Assignment: Only certain lines below are wanted: those starting at the line containing "#### Install error troubleshooting" and ending at the line containing "- **Lunch break** (30 min)", both included, each retyped exactly.

Dataset entries
·····

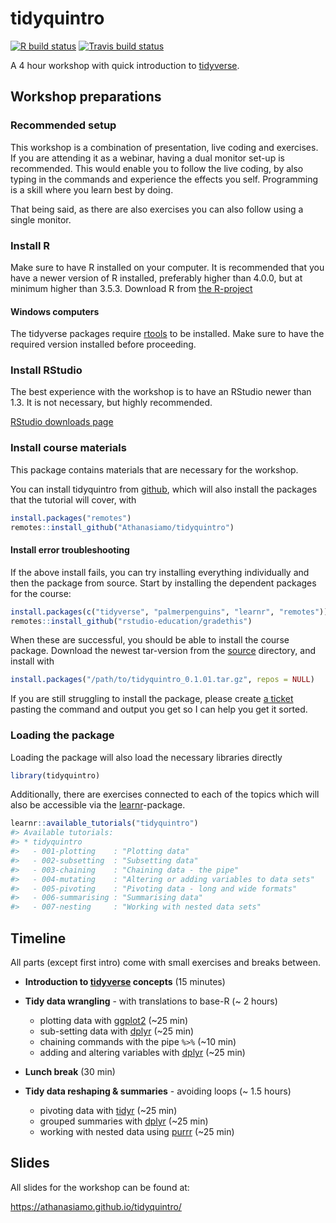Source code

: 
<!-- README.md is generated from README.Rmd. Please edit that file -->

# tidyquintro

<!-- badges: start -->

[![R build
status](https://github.com/Athanasiamo/tidyquintro/workflows/R-CMD-check/badge.svg)](https://github.com/Athanasiamo/tidyquintro/actions)
[![Travis build
status](https://travis-ci.com/Athanasiamo/tidyquintro.svg?branch=master)](https://travis-ci.com/Athanasiamo/tidyquintro)
<!-- badges: end -->

A 4 hour workshop with quick introduction to
[tidyverse](https://www.tidyverse.org/).

## Workshop preparations

### Recommended setup

This workshop is a combination of presentation, live coding and
exercises. If you are attending it as a webinar, having a dual monitor
set-up is recommended. This would enable you to follow the live coding,
by also typing in the commands and experience the effects you self.
Programming is a skill where you learn best by doing.

That being said, as there are also exercises you can also follow using a
single monitor.

### Install R

Make sure to have R installed on your computer. It is recommended that
you have a newer version of R installed, preferably higher than 4.0.0,
but at minimum higher than 3.5.3. Download R from [the
R-project](https://www.r-project.org/)

#### Windows computers

The tidyverse packages require
[rtools](https://cran.r-project.org/bin/windows/Rtools/) to be
installed. Make sure to have the required version installed before
proceeding.

### Install RStudio

The best experience with the workshop is to have an RStudio newer than
1.3. It is not necessary, but highly recommended.

[RStudio downloads
page](https://rstudio.com/products/rstudio/download/#download)

### Install course materials

This package contains materials that are necessary for the workshop.

You can install tidyquintro from
[github](https://github.com/Athanasiamo/tidyquintro), which will also
install the packages that the tutorial will cover, with

``` r
install.packages("remotes")
remotes::install_github("Athanasiamo/tidyquintro")
```

#### Install error troubleshooting

If the above install fails, you can try installing everything
individually and then the package from source. Start by installing the
dependent packages for the course:

``` r
install.packages(c("tidyverse", "palmerpenguins", "learnr", "remotes"))
remotes::install_github("rstudio-education/gradethis")
```

When these are successful, you should be able to install the course
package. Download the newest tar-version from the [source](source/)
directory, and install with

``` r
install.packages("/path/to/tidyquintro_0.1.01.tar.gz", repos = NULL)
```

If you are still struggling to install the package, please create [a
ticket](https://github.com/Athanasiamo/tidyquintro/issues) pasting the
command and output you get so I can help you get it sorted.

### Loading the package

Loading the package will also load the necessary libraries directly

``` r
library(tidyquintro)
```

Additionally, there are exercises connected to each of the topics which
will also be accessible via the
[learnr](https://rstudio.github.io/learnr/)-package.

``` r
learnr::available_tutorials("tidyquintro")
#> Available tutorials:
#> * tidyquintro
#>   - 001-plotting    : "Plotting data"
#>   - 002-subsetting  : "Subsetting data"
#>   - 003-chaining    : "Chaining data - the pipe"
#>   - 004-mutating    : "Altering or adding variables to data sets"
#>   - 005-pivoting    : "Pivoting data - long and wide formats"
#>   - 006-summarising : "Summarising data"
#>   - 007-nesting     : "Working with nested data sets"
```

## Timeline

All parts (except first intro) come with small exercises and breaks
between.

  - **Introduction to [tidyverse](https://www.tidyverse.org/) concepts**
    (15 minutes)

  - **Tidy data wrangling** - with translations to base-R (\~ 2 hours)
    
      - plotting data with [ggplot2](https://ggplot2.tidyverse.org/)
        (\~25 min)
      - sub-setting data with [dplyr](https://dplyr.tidyverse.org/)
        (\~25 min)  
      - chaining commands with the pipe `%>%` (\~10 min)  
      - adding and altering variables with
        [dplyr](https://dplyr.tidyverse.org/) (\~25 min)

  - **Lunch break** (30 min)

  - **Tidy data reshaping & summaries** - avoiding loops (\~ 1.5 hours)
    
      - pivoting data with [tidyr](https://tidyr.tidyverse.org/) (\~25
        min)
      - grouped summaries with [dplyr](https://dplyr.tidyverse.org/)
        (\~25 min)  
      - working with nested data using
        [purrr](https://purrr.tidyverse.org/) (\~25 min)

## Slides

All slides for the workshop can be found at:

<https://athanasiamo.github.io/tidyquintro/>
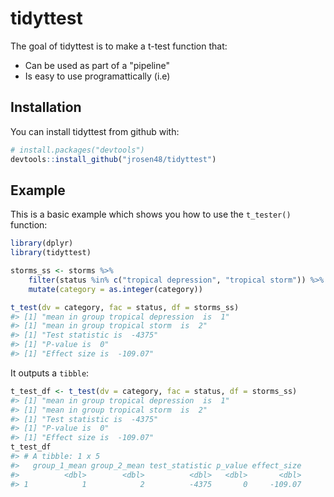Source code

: 
<!-- README.md is generated from README.Rmd. Please edit that file -->
tidyttest
=========

The goal of tidyttest is to make a t-test function that:

-   Can be used as part of a "pipeline"
-   Is easy to use programattically (i.e)

Installation
------------

You can install tidyttest from github with:

``` r
# install.packages("devtools")
devtools::install_github("jrosen48/tidyttest")
```

Example
-------

This is a basic example which shows you how to use the `t_tester()` function:

``` r
library(dplyr)
library(tidyttest)

storms_ss <- storms %>% 
    filter(status %in% c("tropical depression", "tropical storm")) %>% 
    mutate(category = as.integer(category))

t_test(dv = category, fac = status, df = storms_ss)
#> [1] "mean in group tropical depression  is  1"
#> [1] "mean in group tropical storm  is  2"
#> [1] "Test statistic is  -4375"
#> [1] "P-value is  0"
#> [1] "Effect size is  -109.07"
```

It outputs a `tibble`:

``` r
t_test_df <- t_test(dv = category, fac = status, df = storms_ss)
#> [1] "mean in group tropical depression  is  1"
#> [1] "mean in group tropical storm  is  2"
#> [1] "Test statistic is  -4375"
#> [1] "P-value is  0"
#> [1] "Effect size is  -109.07"
t_test_df
#> # A tibble: 1 x 5
#>   group_1_mean group_2_mean test_statistic p_value effect_size
#>          <dbl>        <dbl>          <dbl>   <dbl>       <dbl>
#> 1            1            2          -4375       0     -109.07
```
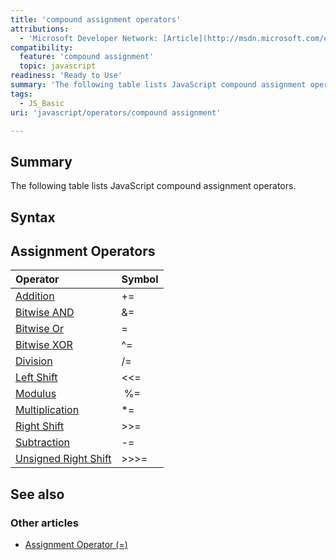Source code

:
 ```yaml
---
title: 'compound assignment operators'
attributions:
  - 'Microsoft Developer Network: [Article](http://msdn.microsoft.com/en-us/library/ie/what800t(v=vs.94).aspx)'
compatibility:
  feature: 'compound assignment'
  topic: javascript
readiness: 'Ready to Use'
summary: 'The following table lists JavaScript compound assignment operators.'
tags:
  - JS_Basic
uri: 'javascript/operators/compound assignment'

---
```

## Summary

The following table lists JavaScript compound assignment operators.

## Syntax

## Assignment Operators

|Operator|Symbol|
|:-------|:-----|
|[Addition](/javascript/operators/addition_assignment)|+=|
|[Bitwise AND](/javascript/operators/bitwise_and_assignment)|&=|
|[Bitwise Or](/javascript/operators/bitwise_or_assignment)|=|
|[Bitwise XOR](/javascript/operators/bitwise_xor_assignment)|\^=|
|[Division](/javascript/operators/division_assignment)|/=|
|[Left Shift](/javascript/operators/left_shift_assignment)|\<\<=|
|[Modulus](/javascript/operators/modulus_assignment)| %=|
|[Multiplication](/javascript/operators/multiplication_assignment)|\*=|
|[Right Shift](/javascript/operators/right_shift_assignment)|\>\>=|
|[Subtraction](/javascript/operators/subtraction_assignment)|-=|
|[Unsigned Right Shift](/javascript/operators/unsigned_right_shift_assignment)|\>\>\>=|

## See also

### Other articles

-   [Assignment Operator (=)](/javascript/operators/assignment)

·····

Problem solution:
#### Install error troubleshooting

If the above install fails, you can try installing everything
individually and then the package from source. Start by installing the
dependent packages for the course:

``` r
install.packages(c("tidyverse", "palmerpenguins", "learnr", "remotes"))
remotes::install_github("rstudio-education/gradethis")
```

When these are successful, you should be able to install the course
package. Download the newest tar-version from the [source](source/)
directory, and install with

``` r
install.packages("/path/to/tidyquintro_0.1.01.tar.gz", repos = NULL)
```

If you are still struggling to install the package, please create [a
ticket](https://github.com/Athanasiamo/tidyquintro/issues) pasting the
command and output you get so I can help you get it sorted.

### Loading the package

Loading the package will also load the necessary libraries directly

``` r
library(tidyquintro)
```

Additionally, there are exercises connected to each of the topics which
will also be accessible via the
[learnr](https://rstudio.github.io/learnr/)-package.

``` r
learnr::available_tutorials("tidyquintro")
#> Available tutorials:
#> * tidyquintro
#>   - 001-plotting    : "Plotting data"
#>   - 002-subsetting  : "Subsetting data"
#>   - 003-chaining    : "Chaining data - the pipe"
#>   - 004-mutating    : "Altering or adding variables to data sets"
#>   - 005-pivoting    : "Pivoting data - long and wide formats"
#>   - 006-summarising : "Summarising data"
#>   - 007-nesting     : "Working with nested data sets"
```

## Timeline

All parts (except first intro) come with small exercises and breaks
between.

  - **Introduction to [tidyverse](https://www.tidyverse.org/) concepts**
    (15 minutes)

  - **Tidy data wrangling** - with translations to base-R (\~ 2 hours)
    
      - plotting data with [ggplot2](https://ggplot2.tidyverse.org/)
        (\~25 min)
      - sub-setting data with [dplyr](https://dplyr.tidyverse.org/)
        (\~25 min)  
      - chaining commands with the pipe `%>%` (\~10 min)  
      - adding and altering variables with
        [dplyr](https://dplyr.tidyverse.org/) (\~25 min)

  - **Lunch break** (30 min)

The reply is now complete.